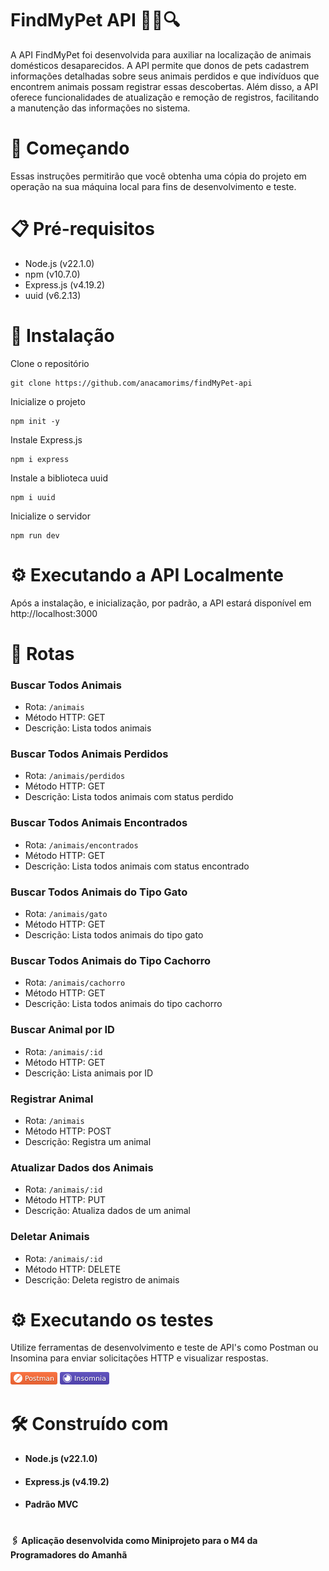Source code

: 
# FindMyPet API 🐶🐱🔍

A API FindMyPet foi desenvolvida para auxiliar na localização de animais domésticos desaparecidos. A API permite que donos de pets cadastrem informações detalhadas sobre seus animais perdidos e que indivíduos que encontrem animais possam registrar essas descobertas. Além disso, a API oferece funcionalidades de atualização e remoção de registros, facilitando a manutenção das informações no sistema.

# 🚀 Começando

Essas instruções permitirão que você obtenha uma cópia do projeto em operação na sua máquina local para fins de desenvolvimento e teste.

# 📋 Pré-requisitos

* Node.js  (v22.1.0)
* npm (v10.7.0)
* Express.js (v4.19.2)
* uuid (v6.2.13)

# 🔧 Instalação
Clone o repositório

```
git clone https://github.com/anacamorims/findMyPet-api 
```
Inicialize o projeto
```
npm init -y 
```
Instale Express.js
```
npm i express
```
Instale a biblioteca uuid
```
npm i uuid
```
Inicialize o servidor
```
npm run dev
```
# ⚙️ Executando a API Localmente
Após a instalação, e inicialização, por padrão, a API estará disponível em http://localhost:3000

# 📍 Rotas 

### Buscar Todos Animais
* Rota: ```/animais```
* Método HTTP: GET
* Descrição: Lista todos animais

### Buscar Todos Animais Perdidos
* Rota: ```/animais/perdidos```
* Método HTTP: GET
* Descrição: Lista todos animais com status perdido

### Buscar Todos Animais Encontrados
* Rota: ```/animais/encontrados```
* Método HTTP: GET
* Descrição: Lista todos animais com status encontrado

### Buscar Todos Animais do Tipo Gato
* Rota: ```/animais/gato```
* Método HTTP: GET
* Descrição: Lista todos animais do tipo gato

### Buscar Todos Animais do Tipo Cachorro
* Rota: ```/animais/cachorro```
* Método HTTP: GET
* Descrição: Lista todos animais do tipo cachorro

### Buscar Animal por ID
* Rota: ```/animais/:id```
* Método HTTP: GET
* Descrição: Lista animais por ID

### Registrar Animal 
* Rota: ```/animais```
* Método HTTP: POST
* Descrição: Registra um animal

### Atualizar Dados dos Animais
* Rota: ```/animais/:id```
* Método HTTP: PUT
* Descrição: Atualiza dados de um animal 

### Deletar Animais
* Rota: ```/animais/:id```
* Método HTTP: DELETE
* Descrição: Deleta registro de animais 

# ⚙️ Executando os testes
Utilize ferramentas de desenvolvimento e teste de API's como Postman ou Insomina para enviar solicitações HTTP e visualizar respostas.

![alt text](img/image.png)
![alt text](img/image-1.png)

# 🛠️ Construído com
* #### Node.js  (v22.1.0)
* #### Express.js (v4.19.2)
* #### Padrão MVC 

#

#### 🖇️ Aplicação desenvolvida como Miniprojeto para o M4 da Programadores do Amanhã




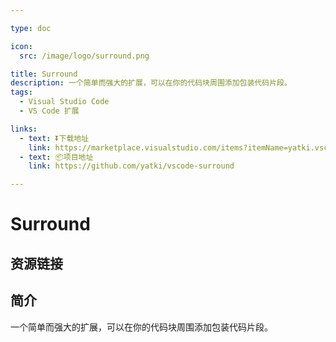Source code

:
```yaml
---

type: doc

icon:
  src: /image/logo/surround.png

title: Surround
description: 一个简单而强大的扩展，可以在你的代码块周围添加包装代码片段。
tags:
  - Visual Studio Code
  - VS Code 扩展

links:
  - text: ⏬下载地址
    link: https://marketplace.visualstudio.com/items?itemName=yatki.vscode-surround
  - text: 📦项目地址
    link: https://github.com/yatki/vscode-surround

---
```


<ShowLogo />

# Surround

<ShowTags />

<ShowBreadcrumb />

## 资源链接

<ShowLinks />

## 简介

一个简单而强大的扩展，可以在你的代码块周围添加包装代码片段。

WHAT IS BEING ASKED - Could you copy exactly, and with no pictures, the lines above from the one containing "#### 🖇️ Aplicação" through the last line, both included?

SOLUTION TO THIS PROBLEM -
#### 🖇️ Aplicação desenvolvida como Miniprojeto para o M4 da Programadores do Amanhã




Source code

:
```yaml
---

type: doc

icon:
  src: /image/logo/surround.png

title: Surround
description: 一个简单而强大的扩展，可以在你的代码块周围添加包装代码片段。
tags:
  - Visual Studio Code
  - VS Code 扩展

links:
  - text: ⏬下载地址
    link: https://marketplace.visualstudio.com/items?itemName=yatki.vscode-surround
  - text: 📦项目地址
    link: https://github.com/yatki/vscode-surround

---
```


<ShowLogo />

# Surround

<ShowTags />

<ShowBreadcrumb />

## 资源链接

<ShowLinks />

## 简介

一个简单而强大的扩展，可以在你的代码块周围添加包装代码片段。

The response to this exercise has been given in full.